Armchair shopping: retailers face to face with options
| Boston
Until a few weeks ago, people in 204 homes in Coral Gables, Fla., could shop for tires from Sears, best sellers from the bookstore, and vacations from a travel agent - without leaving their living rooms.
These people were the subjects of a 15-month experiment by Viewdata Corporation, a subsidiary of the Knight-Ridder newspaper chain. Viewdata was testing consumer reaction to a ''nonstore marketing'' system. Using their television sets, telephones, and a keyboard, people could ask a variety of retailers what was available, how much it cost, and then place their orders.

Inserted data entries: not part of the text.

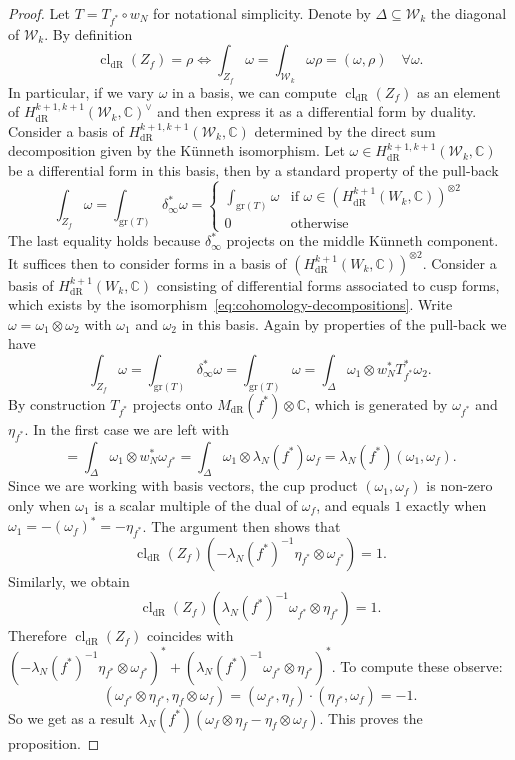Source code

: \documentclass[10pt,a4paper]{amsart}
\newcommand{\KS}{\mathscr{W}}
\newcommand{\C}{\numberset{C}}
\DeclareMathOperator{\cl}{cl}
\DeclareMathOperator{\dR}{dR}
\newcommand{\numberset}{\mathbb}
\begin{document}
\begin{proof}
    Let $T = T_{f^*} \circ w_N$ for notational simplicity. Denote by $\Delta \subseteq \KS_k$ the diagonal of $\KS_k$. By definition
    \[
        \cl_{\dR}(Z_f) = \rho \iff \int_{Z_f} \omega = \int_{\KS_k} \omega\rho = (\omega,\rho) \quad \forall \omega.
    \]
    In particular, if we vary $\omega$ in a basis, we can compute $\cl_{\dR}(Z_f)$ as an element of $H^{k+1,k+1}_{\dR}(\KS_k,\C)^{\vee}$ and then express it as a differential form by duality.
    Consider a basis of $H^{k+1,k+1}_{\dR}(\KS_k,\C)$ determined by the direct sum decomposition given by the Künneth isomorphism. Let $\omega \in H^{k+1,k+1}_{\dR}(\KS_k,\C)$ be a differential form in this basis, then by a standard property of the pull-back
    \[
        \int_{Z_f} \omega = \int_{\mathrm{gr}(T)} \delta_{\infty}^* \omega = \begin{cases}
            \int_{\mathrm{gr}(T)}\omega &\text{if $\omega \in (H^{k+1}_{\dR}(W_k,\C))^{\otimes 2}$} \\
            0 &\text{otherwise}
        \end{cases}
    \]
    The last equality holds because $\delta_{\infty}^*$ projects on the middle Künneth component. It suffices then to consider forms in a basis of $(H^{k+1}_{\dR}(W_k,\C))^{\otimes 2}$. Consider a basis of $H^{k+1}_{\dR}(W_k,\C)$ consisting of differential forms associated to cusp forms, which exists by the isomorphism~\eqref{eq:cohomology-decompositions}.
    Write $\omega = \omega_1 \otimes \omega_2$ with $\omega_1$ and $\omega_2$ in this basis. Again by properties of the pull-back we have
    \[
        \int_{Z_f} \omega = \int_{\mathrm{gr}(T)} \delta_{\infty}^* \omega = \int_{\mathrm{gr}(T)} \omega = \int_{\Delta} \omega_1 \otimes w_N^* T_{f^*}^* \omega_2.
    \]
    By construction $T_{f^*}$ projects onto $M_{\dR}(f^*)\otimes \C$, which is generated by $\omega_{f^*}$ and $\eta_{f^*}$. In the first case we are left with
    \[
     = \int_{\Delta} \omega_1 \otimes w_N^* \omega_{f^*} = \int_{\Delta} \omega_1 \otimes \lambda_N(f^*)\omega_f = \lambda_N(f^*)(\omega_1,\omega_f).
    \]
 Since we are working with basis vectors, the cup product $(\omega_1,\omega_f)$ is non-zero only when $\omega_1$ is a scalar multiple of the dual of $\omega_f$, and equals $1$ exactly when $\omega_1 = -(\omega_f)^* = -\eta_{f^*}$. The argument then shows that
   \[
     \cl_{\dR}(Z_f)(-\lambda_N(f^*)^{-1}\eta_{f^*}\otimes\omega_{f^*}) = 1. \]
  Similarly, we obtain
  \[\cl_{\dR}(Z_f)(\lambda_N(f^*)^{-1}\omega_{f^*}\otimes\eta_{f^*}) = 1.\]
 Therefore $\cl_{\dR}(Z_f)$ coincides with $(-\lambda_N(f^*)^{-1}\eta_{f^*} \otimes \omega_{f^*})^* + (\lambda_N(f^*)^{-1}\omega_{f^*} \otimes \eta_{f^*})^*$. To compute these observe:
    \[
        (\omega_{f^*}\otimes \eta_{f^*},\eta_f\otimes \omega_f) = (\omega_{f^*},\eta_f)\cdot (\eta_{f^*},\omega_f) = -1.
    \]
 So we get as a result $\lambda_N(f^*)(\omega_f \otimes \eta_f -\eta_f\otimes \omega_f )$. This proves the proposition.
\end{proof}
\end{document}
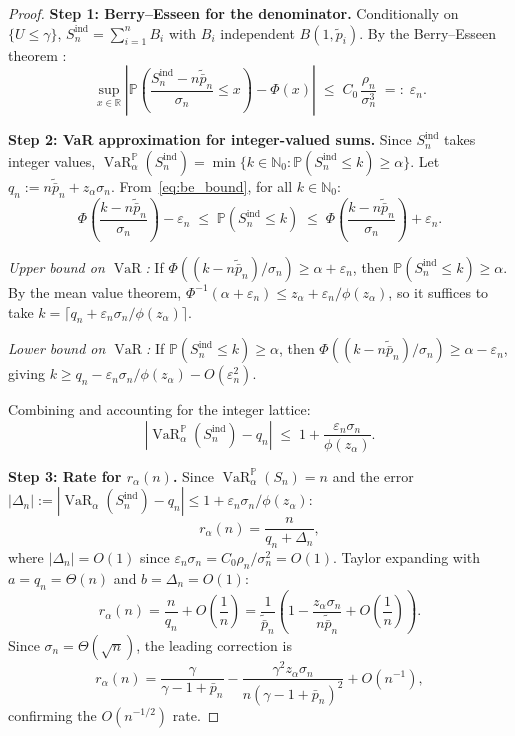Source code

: \documentclass[11pt]{article}
\theoremstyle{definition}
\newcommand{\R}{\mathbb{R}}
\newcommand{\N}{\mathbb{N}}
\newcommand{\VaR}{\operatorname{VaR}}
\newcommand{\PP}{\mathbb{P}}
\newcommand{\1}{\mathbf{1}}
\begin{document}
\begin{proof}
\textbf{Step 1: Berry--Esseen for the denominator.} Conditionally on $\{U \leq \gamma\}$, $S_n^{\mathrm{ind}} = \sum_{i=1}^n B_i$ with $B_i$ independent $B(1, \tilde{p}_i)$. By the Berry--Esseen theorem \citep{Berry1941, Esseen1942}:
\begin{equation}\label{eq:be_bound}
  \sup_{x \in \R}\left|\PP\!\left(\frac{S_n^{\mathrm{ind}} - n\tilde{\bar{p}}_n}{\sigma_n} \leq x\right) - \Phi(x)\right|
  \;\leq\; C_0\,\frac{\rho_n}{\sigma_n^3} \;=:\; \varepsilon_n.
\end{equation}

\textbf{Step 2: VaR approximation for integer-valued sums.} Since $S_n^{\mathrm{ind}}$ takes integer values, $\VaR_\alpha^\PP(S_n^{\mathrm{ind}}) = \min\{k \in \N_0 : \PP(S_n^{\mathrm{ind}} \leq k) \geq \alpha\}$. Let $q_n := n\tilde{\bar{p}}_n + z_\alpha \sigma_n$. From~\eqref{eq:be_bound}, for all $k \in \N_0$:
\[
  \Phi\!\left(\frac{k - n\tilde{\bar{p}}_n}{\sigma_n}\right) - \varepsilon_n
  \;\leq\; \PP(S_n^{\mathrm{ind}} \leq k)
  \;\leq\; \Phi\!\left(\frac{k - n\tilde{\bar{p}}_n}{\sigma_n}\right) + \varepsilon_n.
\]

\emph{Upper bound on $\VaR$:} If $\Phi((k - n\tilde{\bar{p}}_n)/\sigma_n) \geq \alpha + \varepsilon_n$, then $\PP(S_n^{\mathrm{ind}} \leq k) \geq \alpha$. By the mean value theorem, $\Phi^{-1}(\alpha + \varepsilon_n) \leq z_\alpha + \varepsilon_n/\phi(z_\alpha)$, so it suffices to take $k = \lceil q_n + \varepsilon_n\sigma_n/\phi(z_\alpha) \rceil$.

\emph{Lower bound on $\VaR$:} If $\PP(S_n^{\mathrm{ind}} \leq k) \geq \alpha$, then $\Phi((k - n\tilde{\bar{p}}_n)/\sigma_n) \geq \alpha - \varepsilon_n$, giving $k \geq q_n - \varepsilon_n\sigma_n/\phi(z_\alpha) - O(\varepsilon_n^2)$.

Combining and accounting for the integer lattice:
\begin{equation}\label{eq:var_approx}
  \left|\VaR_\alpha^\PP(S_n^{\mathrm{ind}}) - q_n\right|
  \;\leq\; 1 + \frac{\varepsilon_n \sigma_n}{\phi(z_\alpha)}.
\end{equation}

\textbf{Step 3: Rate for $r_\alpha(n)$.} Since $\VaR_\alpha^\PP(S_n) = n$ and the error $|\Delta_n| := |\VaR_\alpha(S_n^{\mathrm{ind}}) - q_n| \leq 1 + \varepsilon_n\sigma_n/\phi(z_\alpha)$:
\[
  r_\alpha(n) = \frac{n}{q_n + \Delta_n},
\]
where $|\Delta_n| = O(1)$ since $\varepsilon_n\sigma_n = C_0\rho_n/\sigma_n^2 = O(1)$. Taylor expanding with $a = q_n = \Theta(n)$ and $b = \Delta_n = O(1)$:
\[
  r_\alpha(n) = \frac{n}{q_n} + O\!\left(\frac{1}{n}\right)
  = \frac{1}{\tilde{\bar{p}}_n}\left(1 - \frac{z_\alpha\sigma_n}{n\tilde{\bar{p}}_n} + O\!\left(\frac{1}{n}\right)\right).
\]
Since $\sigma_n = \Theta(\sqrt{n})$, the leading correction is
\begin{equation}\label{eq:leading_correction}
  r_\alpha(n) = \frac{\gamma}{\gamma - 1 + \bar{p}_n} - \frac{\gamma^2 z_\alpha \sigma_n}{n(\gamma - 1 + \bar{p}_n)^2} + O(n^{-1}),
\end{equation}
confirming the $O(n^{-1/2})$ rate.


\end{proof}
\end{document}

Consumer reaction, says Viewdata president Morton Goldstrom, was ''very good.'' The company intends to have a permanent system installed in south Florida by 1983. A similar test involving shopping and banking is going on in Columbus, Ohio. And this week, the First Bank System of Minneapolis announced the beginning of a test of a ''videotex'' system in Fargo, N.D., based on a system being used in France. It will provide shopping, banking, and information retrieval services. Bookkeeping, financial planning, and commodity reports - particularly valuable in an agricultural area - will be available in 15 homes and small businesses in the Fargo area.
So consumers and communications companies are apparently getting ready now for the era of high-technology shopping; maybe in a few years retailers will be ready, too.
For retailers, the use of cable TV, home computer terminals, or videodiscs for shopping means adapting to some dramatic changes in retailing concepts as well as heavy investments in new equipment. And for most businesses, it means taking steps now to prepare for something that will not affect them for at least several years.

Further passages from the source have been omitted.